INFORMATION GIVEN:
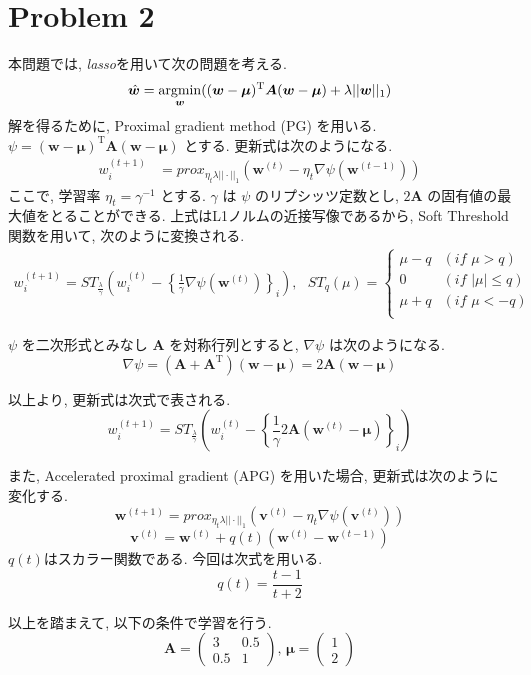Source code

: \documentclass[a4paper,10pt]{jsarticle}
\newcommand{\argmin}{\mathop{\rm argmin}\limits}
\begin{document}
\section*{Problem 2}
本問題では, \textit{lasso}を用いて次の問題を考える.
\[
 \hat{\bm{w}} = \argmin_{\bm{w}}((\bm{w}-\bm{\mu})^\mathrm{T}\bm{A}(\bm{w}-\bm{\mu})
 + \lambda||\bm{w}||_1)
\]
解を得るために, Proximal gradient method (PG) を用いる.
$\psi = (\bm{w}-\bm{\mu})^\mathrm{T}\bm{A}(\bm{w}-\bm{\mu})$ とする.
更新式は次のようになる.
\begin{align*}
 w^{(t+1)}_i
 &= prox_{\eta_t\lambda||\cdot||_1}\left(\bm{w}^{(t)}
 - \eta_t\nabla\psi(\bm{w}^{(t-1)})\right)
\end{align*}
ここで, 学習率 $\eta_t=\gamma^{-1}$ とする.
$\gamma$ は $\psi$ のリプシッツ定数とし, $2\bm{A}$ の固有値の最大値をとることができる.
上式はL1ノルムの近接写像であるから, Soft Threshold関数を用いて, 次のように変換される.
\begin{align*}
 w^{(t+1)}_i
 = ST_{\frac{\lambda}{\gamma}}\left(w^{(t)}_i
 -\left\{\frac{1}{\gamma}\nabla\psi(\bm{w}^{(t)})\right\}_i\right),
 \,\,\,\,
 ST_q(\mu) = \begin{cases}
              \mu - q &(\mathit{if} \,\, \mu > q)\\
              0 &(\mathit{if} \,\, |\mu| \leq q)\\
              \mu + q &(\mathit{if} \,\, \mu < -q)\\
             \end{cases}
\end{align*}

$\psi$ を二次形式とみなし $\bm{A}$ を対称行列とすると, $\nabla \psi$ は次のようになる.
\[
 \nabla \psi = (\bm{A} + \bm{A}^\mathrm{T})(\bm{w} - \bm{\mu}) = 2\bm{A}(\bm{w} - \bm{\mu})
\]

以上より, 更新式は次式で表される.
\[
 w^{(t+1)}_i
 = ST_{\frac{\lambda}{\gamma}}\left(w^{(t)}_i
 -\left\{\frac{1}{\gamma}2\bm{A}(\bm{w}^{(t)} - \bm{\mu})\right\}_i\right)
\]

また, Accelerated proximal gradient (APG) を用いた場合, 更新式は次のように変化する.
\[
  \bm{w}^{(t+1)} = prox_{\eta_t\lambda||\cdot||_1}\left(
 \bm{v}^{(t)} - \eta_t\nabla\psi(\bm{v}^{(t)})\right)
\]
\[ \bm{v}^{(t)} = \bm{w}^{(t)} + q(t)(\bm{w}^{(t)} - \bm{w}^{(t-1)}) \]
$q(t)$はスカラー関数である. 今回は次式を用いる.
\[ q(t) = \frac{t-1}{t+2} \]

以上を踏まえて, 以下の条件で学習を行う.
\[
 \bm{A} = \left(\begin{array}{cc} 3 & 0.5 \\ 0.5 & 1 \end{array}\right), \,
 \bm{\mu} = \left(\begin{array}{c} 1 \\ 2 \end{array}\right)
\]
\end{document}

TASK PROMPT: Set every record down exactly, omitting pictures.

YOUR SOLUTION:
Source code

: \documentclass[a4paper,10pt]{jsarticle}
\newcommand{\argmin}{\mathop{\rm argmin}\limits}
\begin{document}
\section*{Problem 2}
本問題では, \textit{lasso}を用いて次の問題を考える.
\[
 \hat{\bm{w}} = \argmin_{\bm{w}}((\bm{w}-\bm{\mu})^\mathrm{T}\bm{A}(\bm{w}-\bm{\mu})
 + \lambda||\bm{w}||_1)
\]
解を得るために, Proximal gradient method (PG) を用いる.
$\psi = (\bm{w}-\bm{\mu})^\mathrm{T}\bm{A}(\bm{w}-\bm{\mu})$ とする.
更新式は次のようになる.
\begin{align*}
 w^{(t+1)}_i
 &= prox_{\eta_t\lambda||\cdot||_1}\left(\bm{w}^{(t)}
 - \eta_t\nabla\psi(\bm{w}^{(t-1)})\right)
\end{align*}
ここで, 学習率 $\eta_t=\gamma^{-1}$ とする.
$\gamma$ は $\psi$ のリプシッツ定数とし, $2\bm{A}$ の固有値の最大値をとることができる.
上式はL1ノルムの近接写像であるから, Soft Threshold関数を用いて, 次のように変換される.
\begin{align*}
 w^{(t+1)}_i
 = ST_{\frac{\lambda}{\gamma}}\left(w^{(t)}_i
 -\left\{\frac{1}{\gamma}\nabla\psi(\bm{w}^{(t)})\right\}_i\right),
 \,\,\,\,
 ST_q(\mu) = \begin{cases}
              \mu - q &(\mathit{if} \,\, \mu > q)\\
              0 &(\mathit{if} \,\, |\mu| \leq q)\\
              \mu + q &(\mathit{if} \,\, \mu < -q)\\
             \end{cases}
\end{align*}

$\psi$ を二次形式とみなし $\bm{A}$ を対称行列とすると, $\nabla \psi$ は次のようになる.
\[
 \nabla \psi = (\bm{A} + \bm{A}^\mathrm{T})(\bm{w} - \bm{\mu}) = 2\bm{A}(\bm{w} - \bm{\mu})
\]

以上より, 更新式は次式で表される.
\[
 w^{(t+1)}_i
 = ST_{\frac{\lambda}{\gamma}}\left(w^{(t)}_i
 -\left\{\frac{1}{\gamma}2\bm{A}(\bm{w}^{(t)} - \bm{\mu})\right\}_i\right)
\]

また, Accelerated proximal gradient (APG) を用いた場合, 更新式は次のように変化する.
\[
  \bm{w}^{(t+1)} = prox_{\eta_t\lambda||\cdot||_1}\left(
 \bm{v}^{(t)} - \eta_t\nabla\psi(\bm{v}^{(t)})\right)
\]
\[ \bm{v}^{(t)} = \bm{w}^{(t)} + q(t)(\bm{w}^{(t)} - \bm{w}^{(t-1)}) \]
$q(t)$はスカラー関数である. 今回は次式を用いる.
\[ q(t) = \frac{t-1}{t+2} \]

以上を踏まえて, 以下の条件で学習を行う.
\[
 \bm{A} = \left(\begin{array}{cc} 3 & 0.5 \\ 0.5 & 1 \end{array}\right), \,
 \bm{\mu} = \left(\begin{array}{c} 1 \\ 2 \end{array}\right)
\]
\end{document}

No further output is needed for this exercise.